The Company's Adjusted Free Cash Flow for the fourth quarter of 2017 decreased $44.8 million to negative $11.7 million compared to positive $33.2 million for the fourth quarter of 2016. Included in fourth quarter 2017 Adjusted Free Cash Flow is $71.9 million of non-development capital expenditures, net of reimbursements and $1.9 million of facility operating expenses related to natural disasters.
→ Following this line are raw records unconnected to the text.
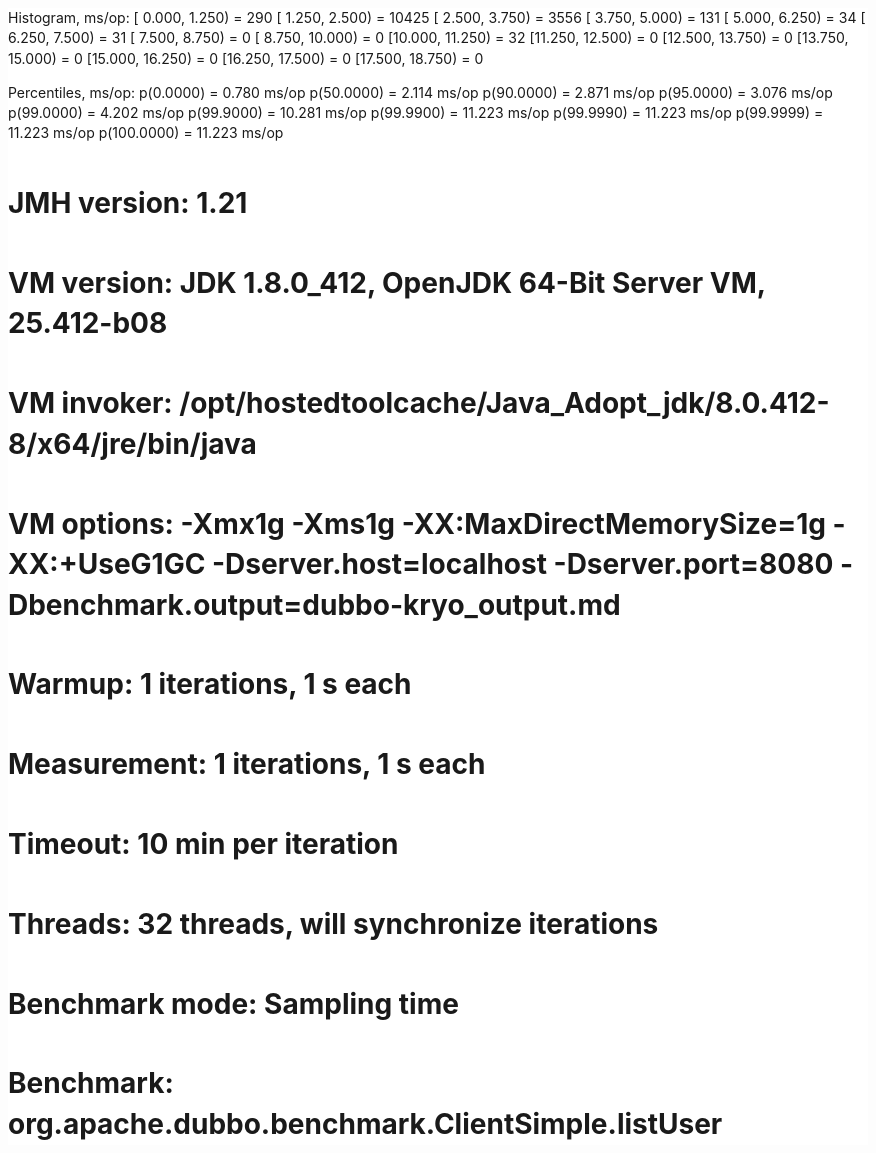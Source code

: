   Histogram, ms/op:
    [ 0.000,  1.250) = 290 
    [ 1.250,  2.500) = 10425 
    [ 2.500,  3.750) = 3556 
    [ 3.750,  5.000) = 131 
    [ 5.000,  6.250) = 34 
    [ 6.250,  7.500) = 31 
    [ 7.500,  8.750) = 0 
    [ 8.750, 10.000) = 0 
    [10.000, 11.250) = 32 
    [11.250, 12.500) = 0 
    [12.500, 13.750) = 0 
    [13.750, 15.000) = 0 
    [15.000, 16.250) = 0 
    [16.250, 17.500) = 0 
    [17.500, 18.750) = 0 

  Percentiles, ms/op:
      p(0.0000) =      0.780 ms/op
     p(50.0000) =      2.114 ms/op
     p(90.0000) =      2.871 ms/op
     p(95.0000) =      3.076 ms/op
     p(99.0000) =      4.202 ms/op
     p(99.9000) =     10.281 ms/op
     p(99.9900) =     11.223 ms/op
     p(99.9990) =     11.223 ms/op
     p(99.9999) =     11.223 ms/op
    p(100.0000) =     11.223 ms/op


# JMH version: 1.21
# VM version: JDK 1.8.0_412, OpenJDK 64-Bit Server VM, 25.412-b08
# VM invoker: /opt/hostedtoolcache/Java_Adopt_jdk/8.0.412-8/x64/jre/bin/java
# VM options: -Xmx1g -Xms1g -XX:MaxDirectMemorySize=1g -XX:+UseG1GC -Dserver.host=localhost -Dserver.port=8080 -Dbenchmark.output=dubbo-kryo_output.md
# Warmup: 1 iterations, 1 s each
# Measurement: 1 iterations, 1 s each
# Timeout: 10 min per iteration
# Threads: 32 threads, will synchronize iterations
# Benchmark mode: Sampling time
# Benchmark: org.apache.dubbo.benchmark.ClientSimple.listUser

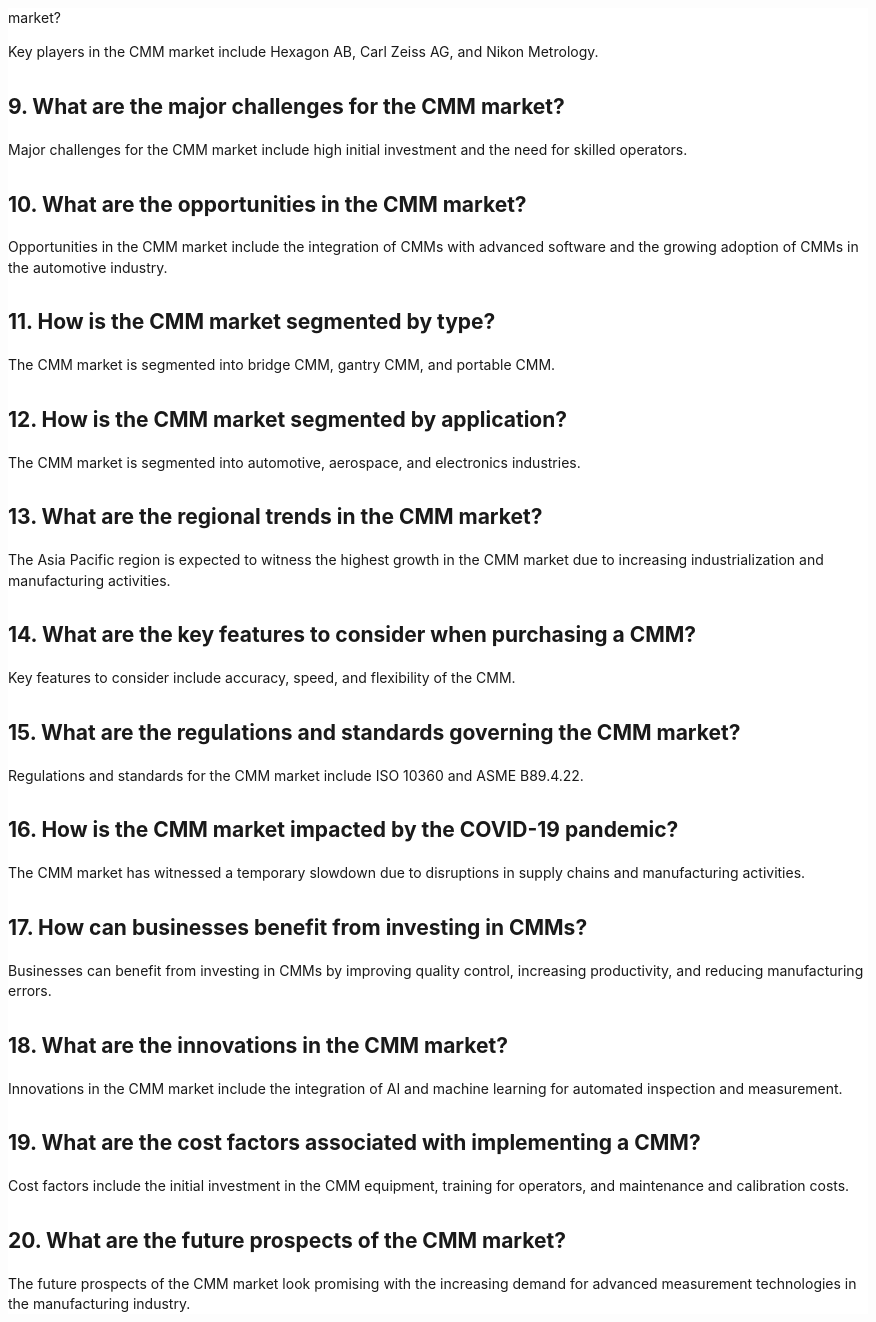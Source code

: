 market?</h2><p>Key players in the CMM market include Hexagon AB, Carl Zeiss AG, and Nikon Metrology.</p><h2>9. What are the major challenges for the CMM market?</h2><p>Major challenges for the CMM market include high initial investment and the need for skilled operators.</p><h2>10. What are the opportunities in the CMM market?</h2><p>Opportunities in the CMM market include the integration of CMMs with advanced software and the growing adoption of CMMs in the automotive industry.</p><h2>11. How is the CMM market segmented by type?</h2><p>The CMM market is segmented into bridge CMM, gantry CMM, and portable CMM.</p><h2>12. How is the CMM market segmented by application?</h2><p>The CMM market is segmented into automotive, aerospace, and electronics industries.</p><h2>13. What are the regional trends in the CMM market?</h2><p>The Asia Pacific region is expected to witness the highest growth in the CMM market due to increasing industrialization and manufacturing activities.</p><h2>14. What are the key features to consider when purchasing a CMM?</h2><p>Key features to consider include accuracy, speed, and flexibility of the CMM.</p><h2>15. What are the regulations and standards governing the CMM market?</h2><p>Regulations and standards for the CMM market include ISO 10360 and ASME B89.4.22.</p><h2>16. How is the CMM market impacted by the COVID-19 pandemic?</h2><p>The CMM market has witnessed a temporary slowdown due to disruptions in supply chains and manufacturing activities.</p><h2>17. How can businesses benefit from investing in CMMs?</h2><p>Businesses can benefit from investing in CMMs by improving quality control, increasing productivity, and reducing manufacturing errors.</p><h2>18. What are the innovations in the CMM market?</h2><p>Innovations in the CMM market include the integration of AI and machine learning for automated inspection and measurement.</p><h2>19. What are the cost factors associated with implementing a CMM?</h2><p>Cost factors include the initial investment in the CMM equipment, training for operators, and maintenance and calibration costs.</p><h2>20. What are the future prospects of the CMM market?</h2><p>The future prospects of the CMM market look promising with the increasing demand for advanced measurement technologies in the manufacturing industry.</p></body></html></strong></p>
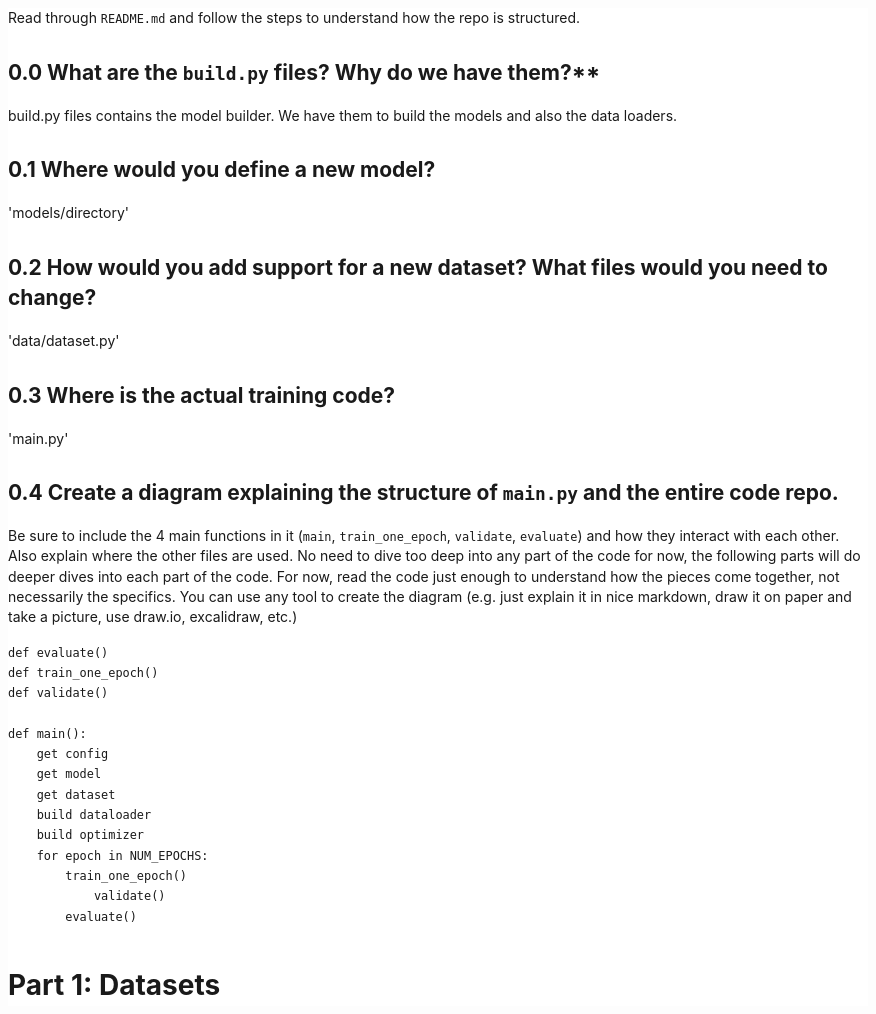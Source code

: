 Read through `README.md` and follow the steps to understand how the repo is structured.

## 0.0 What are the `build.py` files? Why do we have them?**

build.py files contains the model builder. We have them to build the models and also the data loaders.

## 0.1 Where would you define a new model?

'models/directory'

## 0.2 How would you add support for a new dataset? What files would you need to change?

'data/dataset.py'

## 0.3 Where is the actual training code?

'main.py'

## 0.4 Create a diagram explaining the structure of `main.py` and the entire code repo.

Be sure to include the 4 main functions in it (`main`, `train_one_epoch`, `validate`, `evaluate`) and how they interact with each other. Also explain where the other files are used. No need to dive too deep into any part of the code for now, the following parts will do deeper dives into each part of the code. For now, read the code just enough to understand how the pieces come together, not necessarily the specifics. You can use any tool to create the diagram (e.g. just explain it in nice markdown, draw it on paper and take a picture, use draw.io, excalidraw, etc.)

```
def evaluate()
def train_one_epoch()
def validate()

def main():
	get config
	get model
	get dataset
	build dataloader
	build optimizer
	for epoch in NUM_EPOCHS:
		train_one_epoch()
			validate()
		evaluate()
```


# Part 1: Datasets
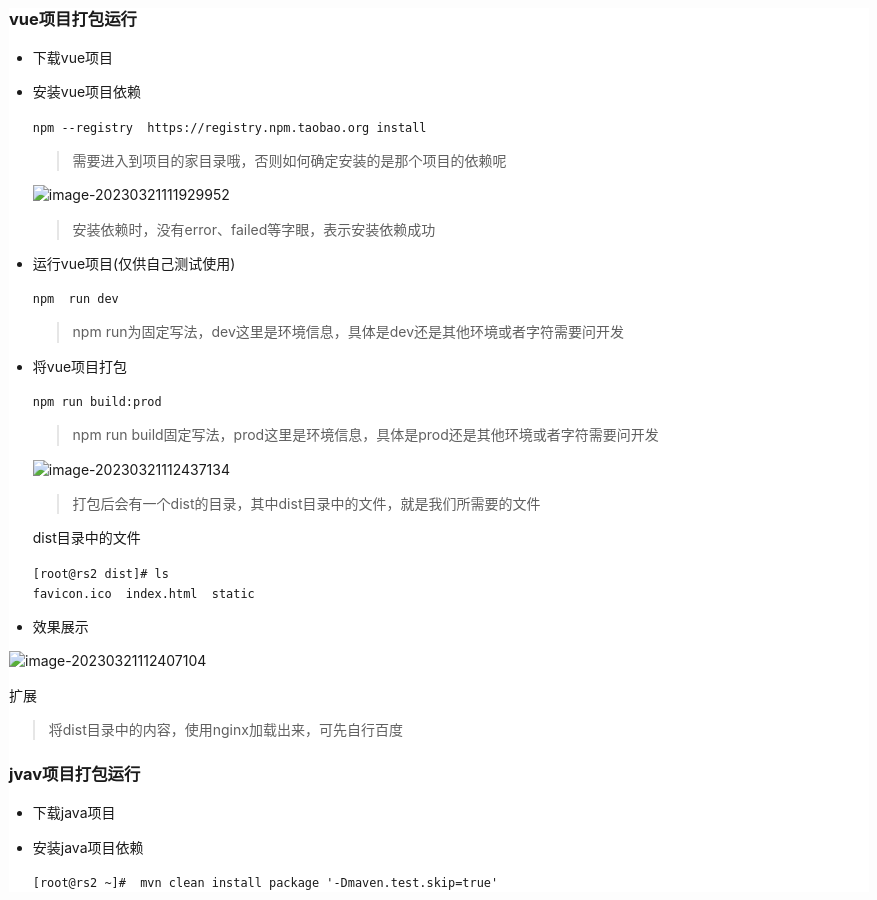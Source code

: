 ### vue项目打包运行

- 下载vue项目

- 安装vue项目依赖

  ```
  npm --registry  https://registry.npm.taobao.org install
  ```

  > 需要进入到项目的家目录哦，否则如何确定安装的是那个项目的依赖呢

  ![image-20230321111929952](https://gitee.com/root_007/md_file_image/raw/master/202303211119039.png)

  > 安装依赖时，没有error、failed等字眼，表示安装依赖成功

- 运行vue项目(仅供自己测试使用)

  ```
  npm  run dev
  ```

  > npm run为固定写法，dev这里是环境信息，具体是dev还是其他环境或者字符需要问开发

- 将vue项目打包

  ```
  npm run build:prod
  ```

  > npm run build固定写法，prod这里是环境信息，具体是prod还是其他环境或者字符需要问开发

  ![image-20230321112437134](https://gitee.com/root_007/md_file_image/raw/master/202303211124180.png)

  > 打包后会有一个dist的目录，其中dist目录中的文件，就是我们所需要的文件

  dist目录中的文件

  ```
  [root@rs2 dist]# ls
  favicon.ico  index.html  static
  ```

- 效果展示

![image-20230321112407104](https://gitee.com/root_007/md_file_image/raw/master/202303211124167.png)

扩展

> 将dist目录中的内容，使用nginx加载出来，可先自行百度

### jvav项目打包运行

- 下载java项目

- 安装java项目依赖

  ```
  [root@rs2 ~]#  mvn clean install package '-Dmaven.test.skip=true'
  ```
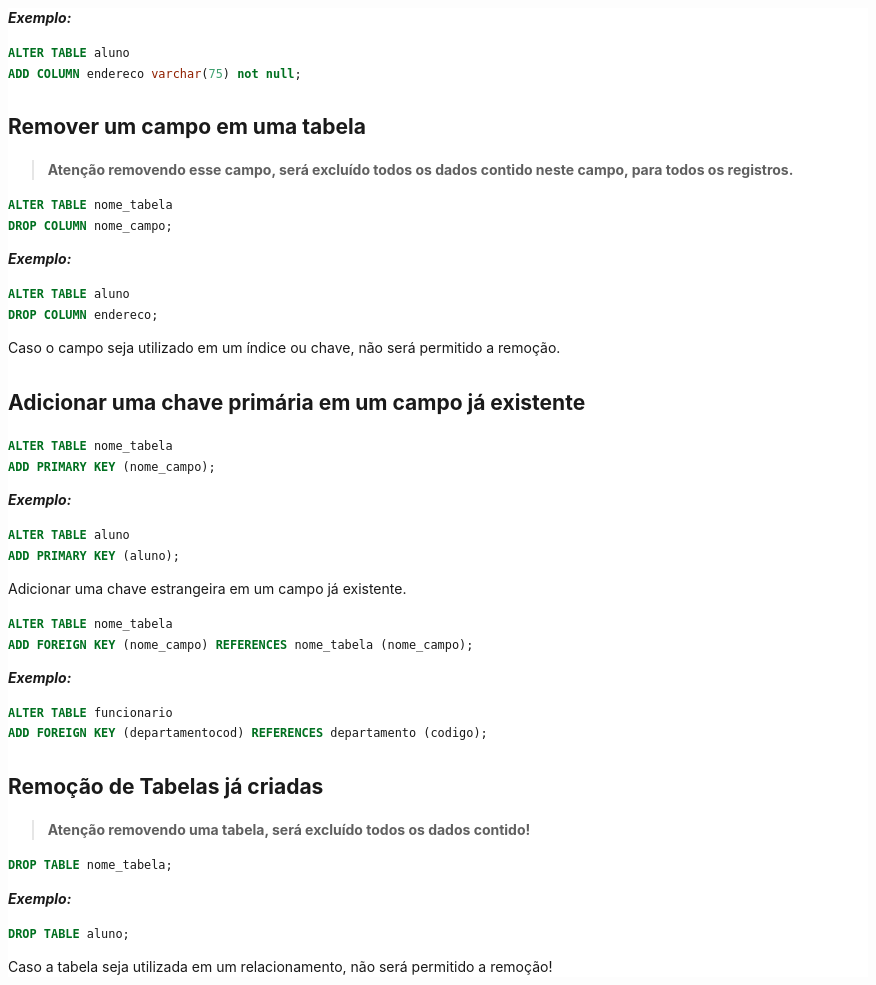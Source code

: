 ***Exemplo:***

```sql
ALTER TABLE aluno 
ADD COLUMN endereco varchar(75) not null;
```

## Remover um campo em uma tabela 

> **Atenção removendo esse campo, será excluído todos os dados contido neste campo, para todos os registros.**

```sql
ALTER TABLE nome_tabela 
DROP COLUMN nome_campo;
```
***Exemplo:***

```sql
ALTER TABLE aluno 
DROP COLUMN endereco;
```

Caso o campo seja utilizado em um índice ou chave, não será permitido a remoção.

## Adicionar uma chave primária em um campo já existente

```sql
ALTER TABLE nome_tabela 
ADD PRIMARY KEY (nome_campo);
```

***Exemplo:***

```sql
ALTER TABLE aluno 
ADD PRIMARY KEY (aluno);
```

Adicionar uma chave estrangeira em um campo já existente.

```sql
ALTER TABLE nome_tabela 
ADD FOREIGN KEY (nome_campo) REFERENCES nome_tabela (nome_campo);
```

***Exemplo:***

```sql
ALTER TABLE funcionario
ADD FOREIGN KEY (departamentocod) REFERENCES departamento (codigo);
```

## Remoção de Tabelas já criadas

> **Atenção removendo uma tabela, será excluído todos os dados contido!**

```sql
DROP TABLE nome_tabela;
```

***Exemplo:***

```sql
DROP TABLE aluno;
```

Caso a tabela seja utilizada em um relacionamento, não será permitido a remoção!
The Company's proportionate share of Adjusted Free Cash Flow of unconsolidated ventures was $12.0 million for the fourth quarter of 2017 compared with $6.8 million for the prior year period.

Operating Activities

The Company reports information on five segments.  Three segments (Retirement Centers, Assisted Living and CCRCs-Rental) constitute the Company's consolidated senior housing portfolio.  The Ancillary Services segment includes the Company's home health, hospice and outpatient therapy services.  The Management Services segment includes the services provided to unconsolidated communities that are operated under management agreements.

Senior Housing

Revenue for the consolidated senior housing portfolio was $792.8 million for the fourth quarter of 2017, a decrease of 11.5% from the fourth quarter of 2016. Facility operating expenses were $533.9 million for the fourth quarter of 2017, a decrease of 9.3% from the fourth quarter of 2016.  Operating income for the consolidated senior housing portfolio decreased by 15.8% from the fourth quarter of 2016, to $258.9 million for the fourth quarter of 2017.  The decreases in resident fees and facility operating expenses during the three months ended December 31, 2017 were primarily due to disposition activity, through asset sales and lease terminations, of 127 communities (11,935 units) since the beginning of the prior year period.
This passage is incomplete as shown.